- $f(x)$ is a cubic function, and its leading coefficient is $1$.
- $f(x)$ intersects with $x$-axis only on $(1,0)$.
- $f'(1) \ne 0$.
- $\left| (f\circ f)(x) \right|$ is not differentiable only on $x=2$.
What is the number of all $f(4)$s, when $f(4) \in \mathbb{Z}$?
My approach:
- $\left| (f\circ f)(x) \right|$ is not differentiable only on $x=2$.
- It means that the graph of $(f\circ f)(x)$ has to pass $x=2$, but not tangent to $x$-axis.
- So, the only number that satisfies $(f\circ f)(x) = 0$ and $f'(f(x))f'(x) \ne 0$ is $2$.

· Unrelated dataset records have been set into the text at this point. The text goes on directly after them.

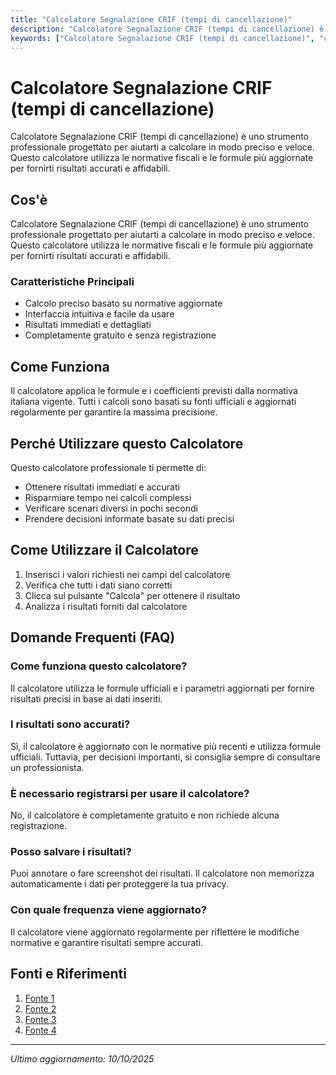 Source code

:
 ```yaml
---
title: "Calcolatore Segnalazione CRIF (tempi di cancellazione)"
description: "Calcolatore Segnalazione CRIF (tempi di cancellazione) è uno strumento professionale progettato per aiutarti a calcolare in modo preciso e veloce. Questo calcolatore utilizza le normative fiscali e le formule più aggiornate per fornirti risultati accurati e affidabili."
keywords: ["Calcolatore Segnalazione CRIF (tempi di cancellazione)", "calcolatore", "calcolo online"]
---
```


# Calcolatore Segnalazione CRIF (tempi di cancellazione)

Calcolatore Segnalazione CRIF (tempi di cancellazione) è uno strumento professionale progettato per aiutarti a calcolare in modo preciso e veloce. Questo calcolatore utilizza le normative fiscali e le formule più aggiornate per fornirti risultati accurati e affidabili.

## Cos'è

Calcolatore Segnalazione CRIF (tempi di cancellazione) è uno strumento professionale progettato per aiutarti a calcolare in modo preciso e veloce. Questo calcolatore utilizza le normative fiscali e le formule più aggiornate per fornirti risultati accurati e affidabili.

### Caratteristiche Principali

- Calcolo preciso basato su normative aggiornate
- Interfaccia intuitiva e facile da usare
- Risultati immediati e dettagliati
- Completamente gratuito e senza registrazione

## Come Funziona

Il calcolatore applica le formule e i coefficienti previsti dalla normativa italiana vigente. Tutti i calcoli sono basati su fonti ufficiali e aggiornati regolarmente per garantire la massima precisione.

## Perché Utilizzare questo Calcolatore

Questo calcolatore professionale ti permette di:

- Ottenere risultati immediati e accurati
- Risparmiare tempo nei calcoli complessi
- Verificare scenari diversi in pochi secondi
- Prendere decisioni informate basate su dati precisi

## Come Utilizzare il Calcolatore

1. Inserisci i valori richiesti nei campi del calcolatore
2. Verifica che tutti i dati siano corretti
3. Clicca sul pulsante "Calcola" per ottenere il risultato
4. Analizza i risultati forniti dal calcolatore

## Domande Frequenti (FAQ)

### Come funziona questo calcolatore?

Il calcolatore utilizza le formule ufficiali e i parametri aggiornati per fornire risultati precisi in base ai dati inseriti.

### I risultati sono accurati?

Sì, il calcolatore è aggiornato con le normative più recenti e utilizza formule ufficiali. Tuttavia, per decisioni importanti, si consiglia sempre di consultare un professionista.

### È necessario registrarsi per usare il calcolatore?

No, il calcolatore è completamente gratuito e non richiede alcuna registrazione.

### Posso salvare i risultati?

Puoi annotare o fare screenshot dei risultati. Il calcolatore non memorizza automaticamente i dati per proteggere la tua privacy.

### Con quale frequenza viene aggiornato?

Il calcolatore viene aggiornato regolarmente per riflettere le modifiche normative e garantire risultati sempre accurati.

## Fonti e Riferimenti

1. [Fonte 1](https://www.crif.it/consumatori/sistema-informazioni-creditizie-sic/sic-cancellare-modificare-dati/)
2. [Fonte 2](https://bravofinance.it/blog/segnalazione-in-crif-quanto-dura/)
3. [Fonte 3](https://magazine.iblbanca.it/cancellazione-crif-come-riabilitarsi-dalla-segnalazione-cattivi-pagatori/)
4. [Fonte 4](https://www.assoutenti.it/wp-content/uploads/2014/03/Tabella-dei-tempi-di-conservazione-dei-dati-e-la-cancellazione-automatica-6.pdf)

---

*Ultimo aggiornamento: 10/10/2025*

- But, since $f(x)=0$ only on $x=1$, step 3 is equivalent to:
- The only number satisfies $f(x)=1$ and $f'(1)f'(x) \ne 0$ is $2$.
- Applying $f'(1) \ne 0$,
- $2$ is the only number that satisfies $f(x)=1$ and $f'(x) \ne 0$.
- $f(x) = (x-1)(x^2+px+q)$.
- $x^2+px+q$ cannot have any roots, so $p^2-4q < 0$.
And I'm stuck here. I have thought about getting $f'(x)$ on step 8, and applying step 7 on it, but I didn't do it because it would give me some meaningless equations which cannot be solved.
Are these steps correct, without any leap of logic?